Zu den uns berührenden Fragen wurde von Herrn Reichsminister Frick und Herrn Staatssekretär Stuckart folgendes erklärt: Die Juden (hier und im folgenden sind immer die Juden nach den Nürnberger Gesetzen also Voll- und Dreivierteljuden gemeint) müssen aus den Volksschulen heraus und in eigene öffentliche Schulen gebracht werden. Die Mischlinge müssen in den normalen öffentlichen Schulen, also nicht in den Judenschulen, untergebracht werden, da sie ja wie Deutsche zu behandeln seien.
Auch aus den höheren Schulen seien die Juden zu entfernen. Es sei den Juden zu überlassen, sich selbst private höhere Schulen zu schaffen. Von den bestehenden Gesetzen wurde nur erklärt, sie müßten auf den neuen Judenbegriff abgestimmt werden.

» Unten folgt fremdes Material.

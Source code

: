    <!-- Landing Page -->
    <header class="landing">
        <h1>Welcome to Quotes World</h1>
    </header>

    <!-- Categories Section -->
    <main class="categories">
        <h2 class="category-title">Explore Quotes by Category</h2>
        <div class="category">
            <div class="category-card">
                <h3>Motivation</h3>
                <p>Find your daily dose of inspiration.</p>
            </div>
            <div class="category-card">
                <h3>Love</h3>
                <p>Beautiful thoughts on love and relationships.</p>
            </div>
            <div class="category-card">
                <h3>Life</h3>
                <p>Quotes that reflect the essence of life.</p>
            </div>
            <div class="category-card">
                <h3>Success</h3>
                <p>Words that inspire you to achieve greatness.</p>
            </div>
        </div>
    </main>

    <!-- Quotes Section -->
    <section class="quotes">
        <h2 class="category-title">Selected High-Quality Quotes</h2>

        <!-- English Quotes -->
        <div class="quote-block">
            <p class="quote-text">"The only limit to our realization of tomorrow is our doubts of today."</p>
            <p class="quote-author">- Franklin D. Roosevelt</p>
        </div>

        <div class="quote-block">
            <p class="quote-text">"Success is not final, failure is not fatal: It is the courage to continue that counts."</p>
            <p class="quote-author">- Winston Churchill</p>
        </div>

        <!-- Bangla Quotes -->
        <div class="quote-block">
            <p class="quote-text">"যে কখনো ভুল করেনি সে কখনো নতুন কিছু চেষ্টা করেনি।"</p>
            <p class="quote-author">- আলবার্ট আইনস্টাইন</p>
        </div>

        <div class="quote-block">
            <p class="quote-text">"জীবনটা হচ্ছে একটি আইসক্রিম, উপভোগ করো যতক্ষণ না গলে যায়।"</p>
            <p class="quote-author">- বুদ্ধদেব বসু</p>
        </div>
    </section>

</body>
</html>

Bezüglich der Hochschulen wurde erklärt, die Mischlinge müssen unbeschränkt auf die Hochschulen gelassen werden. Der als Vertreter des Stellvertreters des Führers anwesende Reichsärzteführer Wagner brachte die Sprache auf die Reichsschaft der deutschen Studierenden und verlangte, daß diese ebenfalls die Mischlinge aufnehmen müsse. Die Auslese sei lediglich Sache des NS-Studentenbundes, dem ja die politische Erziehung der Studenten von unserem Minister übertragen sei.
Ich habe dagegen entschieden und mit längerer Begründung protestiert. Herr Minister Frick stellte sich jedoch auf denselben Standpunkt.
Ich erklärte, daß wir für die Reichsschaff der Studierenden einen Antrag auf Beibehaltung der Parteibestimmungen bereits in Arbeit hätten. Die Nichtzugehörigkeit zur Deutschen Studentenschaft hindere ja niemanden zu studieren.
Bezüglich der Hochschulen für Lehrerbildung und ähnlichen Anstalten, die ausschließlich die Ausbildung späterer Lehrer oder Beamten zum Ziel haben, wurde trotz der Tatsache, daß Mischlinge als Lehrer und Beamte nicht angestellt werden könnten, ihre Aufnahme verlangt.
Bezüglich des Landjahres herrschte Übereinstimmung, daß die Zugehörigkeit des einzelnen Landjahrpflichtigen und Landjahrführers zur Hitlerjugend die Anwendung der Parteigrundsätze notwendig mache.